═════ EXTRACTED INFORMATION ═════

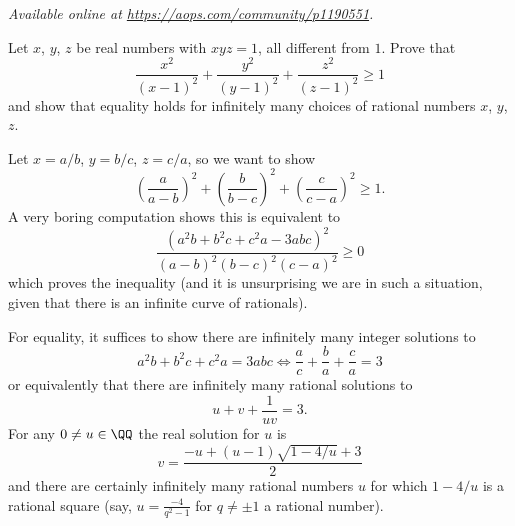 \textsl{Available online at \url{https://aops.com/community/p1190551}.}
\begin{mdframed}[style=mdpurplebox,frametitle={Problem statement}]
Let $x$, $y$, $z$ be real numbers with $xyz = 1$,
all different from $1$.
Prove that
\[ \frac{x^2}{(x-1)^2} + \frac{y^2}{(y-1)^2}
+ \frac{z^2}{(z-1)^2} \ge 1 \]
and show that equality holds for infinitely many choices
of rational numbers $x$, $y$, $z$.
\end{mdframed}
Let $x=a/b$, $y=b/c$, $z=c/a$, so we want to show
\[ \left(\frac{a}{a-b}\right)^2+\left(\frac{b}{b-c}\right)^2
  +\left(\frac{c}{c-a}\right)^2\ge 1.\]
A very boring computation shows this is equivalent to
\[ \frac{(a^2b+b^2c+c^2a-3abc)^2}%
  {(a-b)^2(b-c)^2(c-a)^2}\ge 0\]
which proves the inequality
(and it is unsurprising we are in such a situation,
given that there is an infinite curve of rationals).

For equality, it suffices to show there are infinitely
many integer solutions to
\[ a^2b+b^2c+c^2a=3abc
  \iff \frac ac + \frac ba + \frac ca = 3
\]
or equivalently that
there are infinitely many rational solutions to
\[ u + v + \frac{1}{uv} = 3. \]
For any $0 \neq u \in \QQ$ the real solution for $u$ is
\[ v = \frac{-u + (u-1)\sqrt{1-4/u} + 3}{2} \]
and there are certainly infinitely many rational numbers $u$
for which $1-4/u$ is a rational square
(say, $u = \frac{-4}{q^2-1}$ for $q \neq \pm 1$ a rational number).
\pagebreak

═════

» YOUR INSTRUCTIONS
Transcribe every entry word for word, but skip the pictures.

» ANSWER FOR THIS EXERCISE
 \textsl{Available online at \url{https://aops.com/community/p1190551}.}
\begin{mdframed}[style=mdpurplebox,frametitle={Problem statement}]
Let $x$, $y$, $z$ be real numbers with $xyz = 1$,
all different from $1$.
Prove that
\[ \frac{x^2}{(x-1)^2} + \frac{y^2}{(y-1)^2}
+ \frac{z^2}{(z-1)^2} \ge 1 \]
and show that equality holds for infinitely many choices
of rational numbers $x$, $y$, $z$.
\end{mdframed}
Let $x=a/b$, $y=b/c$, $z=c/a$, so we want to show
\[ \left(\frac{a}{a-b}\right)^2+\left(\frac{b}{b-c}\right)^2
  +\left(\frac{c}{c-a}\right)^2\ge 1.\]
A very boring computation shows this is equivalent to
\[ \frac{(a^2b+b^2c+c^2a-3abc)^2}%
  {(a-b)^2(b-c)^2(c-a)^2}\ge 0\]
which proves the inequality
(and it is unsurprising we are in such a situation,
given that there is an infinite curve of rationals).

For equality, it suffices to show there are infinitely
many integer solutions to
\[ a^2b+b^2c+c^2a=3abc
  \iff \frac ac + \frac ba + \frac ca = 3
\]
or equivalently that
there are infinitely many rational solutions to
\[ u + v + \frac{1}{uv} = 3. \]
For any $0 \neq u \in \QQ$ the real solution for $u$ is
\[ v = \frac{-u + (u-1)\sqrt{1-4/u} + 3}{2} \]
and there are certainly infinitely many rational numbers $u$
for which $1-4/u$ is a rational square
(say, $u = \frac{-4}{q^2-1}$ for $q \neq \pm 1$ a rational number).
\pagebreak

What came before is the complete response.